As you know, this month the squad is in India. My team is partnered with team Pleres, working with a ministry called Indian Christian Ministries (ICM). Part of ICM, called Sarah’s Covenant Home (SCH), is a home for children with physical and mental disabilities and we are blessed enough to get to volunteer there this month.
I remember our first day at SCH. We got there in the afternoon with the sun blazing down on us, and a courtyard full of children walk and run up to us wanting hugs or handshakes or high fives or just to hang off you like you are a human jungle gym. There are over 80 children who live there, and while I’ve had a little experience with children with disabilities and special needs it is not something I am accustomed to. The adjective I would use to describe our first day at the childrens home – overwhelming. But as the days go by and we start to learn names, faces, and actually get to know the kids, the place starts feeling less overwhelming and more natural.
 
Our role at SCH is a myriad of things from scrubbing the squatty potties to loving on and praying for the kids.
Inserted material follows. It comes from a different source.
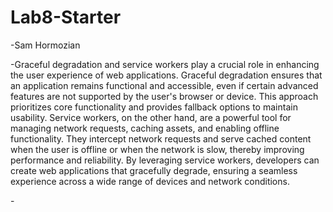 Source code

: # Lab8-Starter

 -Sam Hormozian

-Graceful degradation and service workers play a crucial role in enhancing the user experience of web applications. Graceful degradation ensures that an application remains functional and accessible, even if certain advanced features are not supported by the user's browser or device. This approach prioritizes core functionality and provides fallback options to maintain usability. Service workers, on the other hand, are a powerful tool for managing network requests, caching assets, and enabling offline functionality. They intercept network requests and serve cached content when the user is offline or when the network is slow, thereby improving performance and reliability. By leveraging service workers, developers can create web applications that gracefully degrade, ensuring a seamless experience across a wide range of devices and network conditions.

-[](PWA.png)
With temperatures usually around 42 – 45 degrees (that’s about 107 – 113 for those of you working in Fahrenheit) the kids get hot! Because a fair amount of them are immobile and the majority of the kids there need someone to help them get water, the kids get quite dehydrated and lose their appetites which only makes things like weakness and responsiveness worse. So we go around with red squirt bottles and squirt water into the kids mouths…it kind of feels like a water fight on days when the water is actually cold because the kids giggle and smile and jostle to get water. Underneath everything our eyes see, despite the barriers that stand in the way of their expression, and beyond the framework that we have of understanding their “disabilities”, they are still children. Children who want to dance, sing, run, jump, play games, and laugh with you. Children who want to be hugged, kissed, tickled, and thrown in the air. Children who, like every other child, just want to be loved. Children who are valuable, who deserve wholeness, who deserve to know what it feels like to run and play, or sing for joy, or tell you stories, but somehow and somewhere along the way they were robbed of those things. That thievery breaks my heart and makes me feel helpless, like I’m just another body in the room that these kids don’t know and won’t ever remember.
 
Having a physical or mental disability in India basically means that you, as a person, are cursed. You grow up being an outcast and often times being left to fend for yourself, or even left for dead.
 
I sat on a bed with a little girl who has primordial dwarfism on my lap, while I watch Leslie and Chelsea plead the Lord for healing and thank Him for the healing He is going to do. It reminded me that I am so much more than just a person in a room, that I am not helpless, and that my role is more than toilet cleaner/water giver/human jungle gym. The things I do are made holy by His holiness. And the prayers we pray are powerful and effective. This is our life, this is what real life should look like – where healings are an every day event, where prophecy comes out as naturally as laughter, where we sit before the throne of God and ask expectantly for His hand to move.
 
 
Real life is expecting the little girl who can’t walk and the little boy who can’t speak and the little girl who can’t sit up to stop having “can’t”s describe them. Real life is expecting her to walk, waiting for him to speak, and anticipating the moment when she sits up. Real life is when the moments we see miracles happen fill us with awe because we saw God do it again and again. Real life is taking children who are outcasts, cursed, and worth less than dirt and calling them precious, beloved, and royal!
 
 
Their culture sees them as cursed, but we see them and love them as so much more.